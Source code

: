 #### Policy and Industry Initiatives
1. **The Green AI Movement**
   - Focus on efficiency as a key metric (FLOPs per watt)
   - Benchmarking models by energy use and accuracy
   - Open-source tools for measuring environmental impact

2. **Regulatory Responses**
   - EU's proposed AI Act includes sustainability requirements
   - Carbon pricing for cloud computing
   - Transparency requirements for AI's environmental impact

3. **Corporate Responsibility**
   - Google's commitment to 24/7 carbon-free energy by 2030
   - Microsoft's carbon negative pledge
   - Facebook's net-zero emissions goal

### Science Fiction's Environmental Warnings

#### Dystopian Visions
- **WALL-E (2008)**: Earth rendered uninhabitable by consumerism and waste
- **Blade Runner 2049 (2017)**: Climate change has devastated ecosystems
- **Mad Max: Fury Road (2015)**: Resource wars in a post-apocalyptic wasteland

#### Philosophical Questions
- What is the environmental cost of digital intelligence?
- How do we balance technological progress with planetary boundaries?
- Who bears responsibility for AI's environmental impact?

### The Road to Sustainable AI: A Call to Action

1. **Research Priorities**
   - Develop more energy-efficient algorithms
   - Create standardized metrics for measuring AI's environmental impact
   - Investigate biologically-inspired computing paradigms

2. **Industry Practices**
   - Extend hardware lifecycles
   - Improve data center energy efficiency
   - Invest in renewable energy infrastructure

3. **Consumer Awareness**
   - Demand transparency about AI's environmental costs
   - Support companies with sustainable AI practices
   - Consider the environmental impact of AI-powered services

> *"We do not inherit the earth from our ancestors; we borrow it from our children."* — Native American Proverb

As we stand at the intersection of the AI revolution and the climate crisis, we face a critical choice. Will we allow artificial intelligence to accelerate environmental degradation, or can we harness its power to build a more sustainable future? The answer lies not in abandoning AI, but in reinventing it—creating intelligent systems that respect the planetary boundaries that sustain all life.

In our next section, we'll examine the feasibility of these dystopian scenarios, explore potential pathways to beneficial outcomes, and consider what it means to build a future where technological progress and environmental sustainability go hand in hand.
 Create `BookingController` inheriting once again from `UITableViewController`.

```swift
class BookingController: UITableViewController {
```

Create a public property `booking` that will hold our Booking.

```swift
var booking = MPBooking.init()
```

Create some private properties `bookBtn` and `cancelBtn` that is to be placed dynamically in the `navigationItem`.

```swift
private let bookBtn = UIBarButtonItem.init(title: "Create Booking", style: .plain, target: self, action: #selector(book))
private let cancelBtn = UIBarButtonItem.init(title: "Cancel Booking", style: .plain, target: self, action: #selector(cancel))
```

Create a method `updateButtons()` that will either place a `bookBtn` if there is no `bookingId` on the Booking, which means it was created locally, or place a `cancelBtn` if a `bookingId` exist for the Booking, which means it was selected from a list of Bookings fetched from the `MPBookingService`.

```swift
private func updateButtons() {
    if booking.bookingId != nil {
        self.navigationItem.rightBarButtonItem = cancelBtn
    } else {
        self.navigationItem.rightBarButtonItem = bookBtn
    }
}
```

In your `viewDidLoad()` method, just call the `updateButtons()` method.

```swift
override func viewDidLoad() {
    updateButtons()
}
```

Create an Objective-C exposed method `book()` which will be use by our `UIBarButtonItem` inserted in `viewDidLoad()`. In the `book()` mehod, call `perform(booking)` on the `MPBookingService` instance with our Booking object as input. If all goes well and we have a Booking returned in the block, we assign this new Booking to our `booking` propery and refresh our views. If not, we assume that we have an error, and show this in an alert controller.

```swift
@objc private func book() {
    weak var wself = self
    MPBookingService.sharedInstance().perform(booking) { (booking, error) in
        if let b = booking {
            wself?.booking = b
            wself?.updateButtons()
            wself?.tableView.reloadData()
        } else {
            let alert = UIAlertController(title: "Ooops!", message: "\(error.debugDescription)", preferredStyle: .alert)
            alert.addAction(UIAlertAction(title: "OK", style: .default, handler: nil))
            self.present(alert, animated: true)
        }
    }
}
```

==========

● **Try it**
The answer should be an exact reproduction of all the entries.

● **Reply to the task**
Source code

: #### Policy and Industry Initiatives
1. **The Green AI Movement**
   - Focus on efficiency as a key metric (FLOPs per watt)
   - Benchmarking models by energy use and accuracy
   - Open-source tools for measuring environmental impact

2. **Regulatory Responses**
   - EU's proposed AI Act includes sustainability requirements
   - Carbon pricing for cloud computing
   - Transparency requirements for AI's environmental impact

3. **Corporate Responsibility**
   - Google's commitment to 24/7 carbon-free energy by 2030
   - Microsoft's carbon negative pledge
   - Facebook's net-zero emissions goal

### Science Fiction's Environmental Warnings

#### Dystopian Visions
- **WALL-E (2008)**: Earth rendered uninhabitable by consumerism and waste
- **Blade Runner 2049 (2017)**: Climate change has devastated ecosystems
- **Mad Max: Fury Road (2015)**: Resource wars in a post-apocalyptic wasteland

#### Philosophical Questions
- What is the environmental cost of digital intelligence?
- How do we balance technological progress with planetary boundaries?
- Who bears responsibility for AI's environmental impact?

### The Road to Sustainable AI: A Call to Action

1. **Research Priorities**
   - Develop more energy-efficient algorithms
   - Create standardized metrics for measuring AI's environmental impact
   - Investigate biologically-inspired computing paradigms

2. **Industry Practices**
   - Extend hardware lifecycles
   - Improve data center energy efficiency
   - Invest in renewable energy infrastructure

3. **Consumer Awareness**
   - Demand transparency about AI's environmental costs
   - Support companies with sustainable AI practices
   - Consider the environmental impact of AI-powered services

> *"We do not inherit the earth from our ancestors; we borrow it from our children."* — Native American Proverb

As we stand at the intersection of the AI revolution and the climate crisis, we face a critical choice. Will we allow artificial intelligence to accelerate environmental degradation, or can we harness its power to build a more sustainable future? The answer lies not in abandoning AI, but in reinventing it—creating intelligent systems that respect the planetary boundaries that sustain all life.

In our next section, we'll examine the feasibility of these dystopian scenarios, explore potential pathways to beneficial outcomes, and consider what it means to build a future where technological progress and environmental sustainability go hand in hand.
 Create `BookingController` inheriting once again from `UITableViewController`.

```swift
class BookingController: UITableViewController {
```

Create a public property `booking` that will hold our Booking.

```swift
var booking = MPBooking.init()
```

Create some private properties `bookBtn` and `cancelBtn` that is to be placed dynamically in the `navigationItem`.

```swift
private let bookBtn = UIBarButtonItem.init(title: "Create Booking", style: .plain, target: self, action: #selector(book))
private let cancelBtn = UIBarButtonItem.init(title: "Cancel Booking", style: .plain, target: self, action: #selector(cancel))
```

Create a method `updateButtons()` that will either place a `bookBtn` if there is no `bookingId` on the Booking, which means it was created locally, or place a `cancelBtn` if a `bookingId` exist for the Booking, which means it was selected from a list of Bookings fetched from the `MPBookingService`.

```swift
private func updateButtons() {
    if booking.bookingId != nil {
        self.navigationItem.rightBarButtonItem = cancelBtn
    } else {
        self.navigationItem.rightBarButtonItem = bookBtn
    }
}
```

In your `viewDidLoad()` method, just call the `updateButtons()` method.

```swift
override func viewDidLoad() {
    updateButtons()
}
```

Create an Objective-C exposed method `book()` which will be use by our `UIBarButtonItem` inserted in `viewDidLoad()`. In the `book()` mehod, call `perform(booking)` on the `MPBookingService` instance with our Booking object as input. If all goes well and we have a Booking returned in the block, we assign this new Booking to our `booking` propery and refresh our views. If not, we assume that we have an error, and show this in an alert controller.

```swift
@objc private func book() {
    weak var wself = self
    MPBookingService.sharedInstance().perform(booking) { (booking, error) in
        if let b = booking {
            wself?.booking = b
            wself?.updateButtons()
            wself?.tableView.reloadData()
        } else {
            let alert = UIAlertController(title: "Ooops!", message: "\(error.debugDescription)", preferredStyle: .alert)
            alert.addAction(UIAlertAction(title: "OK", style: .default, handler: nil))
            self.present(alert, animated: true)
        }
    }
}
```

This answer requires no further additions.